Stored items:
......
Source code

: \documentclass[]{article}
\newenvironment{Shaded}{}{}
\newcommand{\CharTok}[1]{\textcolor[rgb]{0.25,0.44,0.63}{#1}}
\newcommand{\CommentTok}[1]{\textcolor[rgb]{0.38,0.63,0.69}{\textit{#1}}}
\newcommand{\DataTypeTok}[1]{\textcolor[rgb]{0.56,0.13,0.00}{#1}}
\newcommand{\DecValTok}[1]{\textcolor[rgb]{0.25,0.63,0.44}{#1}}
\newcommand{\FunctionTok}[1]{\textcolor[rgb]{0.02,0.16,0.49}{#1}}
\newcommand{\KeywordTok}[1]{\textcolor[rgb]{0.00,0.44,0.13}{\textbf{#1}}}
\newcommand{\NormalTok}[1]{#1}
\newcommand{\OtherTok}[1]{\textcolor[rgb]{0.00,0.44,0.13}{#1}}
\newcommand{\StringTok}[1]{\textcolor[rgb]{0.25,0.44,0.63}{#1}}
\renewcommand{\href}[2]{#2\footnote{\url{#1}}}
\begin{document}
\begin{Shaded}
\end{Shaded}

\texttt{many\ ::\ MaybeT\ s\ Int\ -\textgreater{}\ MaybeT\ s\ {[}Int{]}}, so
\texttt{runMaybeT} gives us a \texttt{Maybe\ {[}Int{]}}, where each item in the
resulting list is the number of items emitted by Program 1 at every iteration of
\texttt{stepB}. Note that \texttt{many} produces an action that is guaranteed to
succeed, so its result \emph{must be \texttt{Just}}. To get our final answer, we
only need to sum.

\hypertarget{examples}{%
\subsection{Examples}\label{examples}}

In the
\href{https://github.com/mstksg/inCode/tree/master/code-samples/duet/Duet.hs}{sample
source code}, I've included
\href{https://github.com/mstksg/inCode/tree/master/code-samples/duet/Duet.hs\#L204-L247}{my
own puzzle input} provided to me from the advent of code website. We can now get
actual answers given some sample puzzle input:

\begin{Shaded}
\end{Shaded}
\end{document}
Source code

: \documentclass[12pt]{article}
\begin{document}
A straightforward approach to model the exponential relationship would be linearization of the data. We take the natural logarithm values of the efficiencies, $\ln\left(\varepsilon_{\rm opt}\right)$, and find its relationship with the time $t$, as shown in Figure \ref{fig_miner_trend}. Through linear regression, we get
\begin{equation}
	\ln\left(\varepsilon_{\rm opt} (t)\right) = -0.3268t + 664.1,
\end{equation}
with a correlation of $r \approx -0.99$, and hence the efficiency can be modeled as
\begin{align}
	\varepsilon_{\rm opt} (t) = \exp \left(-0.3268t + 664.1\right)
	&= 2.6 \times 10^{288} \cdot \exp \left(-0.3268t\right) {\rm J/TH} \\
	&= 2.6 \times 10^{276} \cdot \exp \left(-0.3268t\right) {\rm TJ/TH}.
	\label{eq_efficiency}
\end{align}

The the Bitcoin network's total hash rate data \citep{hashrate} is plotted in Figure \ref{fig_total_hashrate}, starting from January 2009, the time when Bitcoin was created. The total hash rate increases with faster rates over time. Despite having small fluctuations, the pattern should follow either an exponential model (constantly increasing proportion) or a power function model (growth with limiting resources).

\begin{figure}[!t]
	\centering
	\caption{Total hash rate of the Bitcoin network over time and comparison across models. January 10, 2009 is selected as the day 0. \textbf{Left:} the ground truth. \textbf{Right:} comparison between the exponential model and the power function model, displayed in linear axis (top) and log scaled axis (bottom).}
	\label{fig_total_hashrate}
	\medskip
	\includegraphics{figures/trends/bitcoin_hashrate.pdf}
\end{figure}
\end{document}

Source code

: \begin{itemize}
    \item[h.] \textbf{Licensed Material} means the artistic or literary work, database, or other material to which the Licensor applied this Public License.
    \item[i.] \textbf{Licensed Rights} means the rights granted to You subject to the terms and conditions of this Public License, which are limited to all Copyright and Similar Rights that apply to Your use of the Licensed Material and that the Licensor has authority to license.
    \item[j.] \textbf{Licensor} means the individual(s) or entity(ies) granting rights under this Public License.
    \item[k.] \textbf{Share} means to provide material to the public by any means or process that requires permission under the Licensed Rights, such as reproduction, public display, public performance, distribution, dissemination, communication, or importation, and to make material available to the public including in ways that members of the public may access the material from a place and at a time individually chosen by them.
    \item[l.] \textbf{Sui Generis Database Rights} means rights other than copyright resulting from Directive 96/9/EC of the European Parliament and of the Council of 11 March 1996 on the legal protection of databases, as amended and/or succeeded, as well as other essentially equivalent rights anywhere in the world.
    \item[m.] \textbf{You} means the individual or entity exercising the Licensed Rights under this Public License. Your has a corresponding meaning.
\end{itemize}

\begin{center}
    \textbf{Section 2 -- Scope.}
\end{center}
......
■ **EXERCISE DESCRIPTION**
If a line in the records has the word "this", copy that line.

■ **SOLUTION**
    \item[h.] \textbf{Licensed Material} means the artistic or literary work, database, or other material to which the Licensor applied this Public License.
    \item[i.] \textbf{Licensed Rights} means the rights granted to You subject to the terms and conditions of this Public License, which are limited to all Copyright and Similar Rights that apply to Your use of the Licensed Material and that the Licensor has authority to license.
    \item[j.] \textbf{Licensor} means the individual(s) or entity(ies) granting rights under this Public License.
    \item[m.] \textbf{You} means the individual or entity exercising the Licensed Rights under this Public License. Your has a corresponding meaning.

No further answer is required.